Dataset entries
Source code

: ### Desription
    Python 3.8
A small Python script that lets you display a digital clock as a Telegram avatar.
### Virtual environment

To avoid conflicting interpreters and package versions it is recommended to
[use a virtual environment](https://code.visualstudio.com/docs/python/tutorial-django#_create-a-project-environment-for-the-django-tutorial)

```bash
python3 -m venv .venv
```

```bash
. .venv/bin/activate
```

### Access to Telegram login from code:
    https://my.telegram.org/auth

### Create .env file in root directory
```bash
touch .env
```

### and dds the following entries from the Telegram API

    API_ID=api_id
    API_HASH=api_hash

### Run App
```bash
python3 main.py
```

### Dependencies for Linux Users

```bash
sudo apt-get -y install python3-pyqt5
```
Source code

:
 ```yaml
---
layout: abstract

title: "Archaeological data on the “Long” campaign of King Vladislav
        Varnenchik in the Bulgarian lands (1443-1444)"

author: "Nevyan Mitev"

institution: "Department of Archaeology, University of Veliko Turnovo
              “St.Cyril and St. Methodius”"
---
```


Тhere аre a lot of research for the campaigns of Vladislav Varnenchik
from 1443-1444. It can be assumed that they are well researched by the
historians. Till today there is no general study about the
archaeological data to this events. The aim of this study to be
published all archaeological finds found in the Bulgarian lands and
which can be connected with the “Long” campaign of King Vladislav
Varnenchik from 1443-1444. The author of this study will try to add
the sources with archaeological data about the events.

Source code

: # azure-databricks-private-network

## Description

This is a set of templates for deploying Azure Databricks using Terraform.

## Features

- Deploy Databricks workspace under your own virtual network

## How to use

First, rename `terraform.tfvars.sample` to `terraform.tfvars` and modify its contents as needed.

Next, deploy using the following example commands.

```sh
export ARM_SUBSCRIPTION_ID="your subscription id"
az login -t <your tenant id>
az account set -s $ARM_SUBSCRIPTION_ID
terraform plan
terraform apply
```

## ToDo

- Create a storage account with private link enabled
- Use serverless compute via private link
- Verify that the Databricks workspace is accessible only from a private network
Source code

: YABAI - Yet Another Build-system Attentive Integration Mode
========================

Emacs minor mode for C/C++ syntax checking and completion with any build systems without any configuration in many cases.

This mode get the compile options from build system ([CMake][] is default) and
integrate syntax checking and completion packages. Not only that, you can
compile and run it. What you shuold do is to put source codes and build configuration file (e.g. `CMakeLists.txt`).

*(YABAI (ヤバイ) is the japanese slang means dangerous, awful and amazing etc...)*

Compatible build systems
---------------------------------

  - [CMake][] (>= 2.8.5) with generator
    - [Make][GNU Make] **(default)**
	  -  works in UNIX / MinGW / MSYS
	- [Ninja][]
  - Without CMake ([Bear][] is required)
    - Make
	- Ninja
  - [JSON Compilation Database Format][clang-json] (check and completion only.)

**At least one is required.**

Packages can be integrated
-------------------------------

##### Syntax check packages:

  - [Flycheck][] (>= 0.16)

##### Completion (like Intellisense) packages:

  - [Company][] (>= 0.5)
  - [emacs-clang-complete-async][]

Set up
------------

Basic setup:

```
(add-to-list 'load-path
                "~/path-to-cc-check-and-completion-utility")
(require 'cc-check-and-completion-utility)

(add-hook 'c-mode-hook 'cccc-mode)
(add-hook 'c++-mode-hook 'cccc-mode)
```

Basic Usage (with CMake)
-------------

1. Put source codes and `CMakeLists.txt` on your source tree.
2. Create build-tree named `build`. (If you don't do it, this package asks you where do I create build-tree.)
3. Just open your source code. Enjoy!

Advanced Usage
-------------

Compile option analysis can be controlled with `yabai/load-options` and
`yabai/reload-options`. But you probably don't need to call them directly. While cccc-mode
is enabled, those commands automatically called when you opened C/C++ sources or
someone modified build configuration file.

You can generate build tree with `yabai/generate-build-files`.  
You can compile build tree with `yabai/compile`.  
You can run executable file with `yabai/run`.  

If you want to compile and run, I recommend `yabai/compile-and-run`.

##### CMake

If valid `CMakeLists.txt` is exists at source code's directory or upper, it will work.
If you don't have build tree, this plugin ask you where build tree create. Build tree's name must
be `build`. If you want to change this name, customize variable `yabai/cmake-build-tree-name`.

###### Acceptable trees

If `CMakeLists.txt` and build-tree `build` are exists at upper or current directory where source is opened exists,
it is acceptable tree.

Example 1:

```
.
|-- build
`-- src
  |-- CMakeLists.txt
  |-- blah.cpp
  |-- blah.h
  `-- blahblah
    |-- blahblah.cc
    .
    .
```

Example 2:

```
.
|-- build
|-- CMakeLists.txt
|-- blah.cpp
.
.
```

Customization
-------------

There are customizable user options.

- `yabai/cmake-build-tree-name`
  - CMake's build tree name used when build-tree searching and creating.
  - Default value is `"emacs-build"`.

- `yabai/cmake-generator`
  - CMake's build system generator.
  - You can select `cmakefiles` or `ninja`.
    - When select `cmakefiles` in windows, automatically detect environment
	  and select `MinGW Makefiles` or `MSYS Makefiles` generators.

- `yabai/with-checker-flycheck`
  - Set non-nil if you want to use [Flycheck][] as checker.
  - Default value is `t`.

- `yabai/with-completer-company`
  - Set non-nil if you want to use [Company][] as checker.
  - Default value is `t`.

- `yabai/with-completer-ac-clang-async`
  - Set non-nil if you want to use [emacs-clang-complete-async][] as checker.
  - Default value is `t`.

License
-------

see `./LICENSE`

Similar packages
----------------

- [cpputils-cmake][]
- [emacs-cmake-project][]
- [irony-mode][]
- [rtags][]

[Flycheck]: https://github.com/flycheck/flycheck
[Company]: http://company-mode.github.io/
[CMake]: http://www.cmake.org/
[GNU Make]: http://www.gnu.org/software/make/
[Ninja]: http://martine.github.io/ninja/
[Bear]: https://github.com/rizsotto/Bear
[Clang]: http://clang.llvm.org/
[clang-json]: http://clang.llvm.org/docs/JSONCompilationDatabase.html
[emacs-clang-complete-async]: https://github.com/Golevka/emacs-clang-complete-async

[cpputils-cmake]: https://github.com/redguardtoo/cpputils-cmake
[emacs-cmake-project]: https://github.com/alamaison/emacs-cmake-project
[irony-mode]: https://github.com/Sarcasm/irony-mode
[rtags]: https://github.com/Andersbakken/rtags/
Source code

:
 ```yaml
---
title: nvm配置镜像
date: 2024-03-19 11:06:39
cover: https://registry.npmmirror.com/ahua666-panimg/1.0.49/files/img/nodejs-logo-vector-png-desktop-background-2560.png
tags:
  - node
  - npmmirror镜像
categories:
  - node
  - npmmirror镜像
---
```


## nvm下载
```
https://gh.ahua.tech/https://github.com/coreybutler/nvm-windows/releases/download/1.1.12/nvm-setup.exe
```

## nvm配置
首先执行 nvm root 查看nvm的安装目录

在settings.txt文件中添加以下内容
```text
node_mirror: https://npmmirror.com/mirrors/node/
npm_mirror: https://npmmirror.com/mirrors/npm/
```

--- What the exercise asks ---
Every line that contains "title" should be copied out of the data.

--- Finished task ---
title: "Archaeological data on the “Long” campaign of King Vladislav
title: nvm配置镜像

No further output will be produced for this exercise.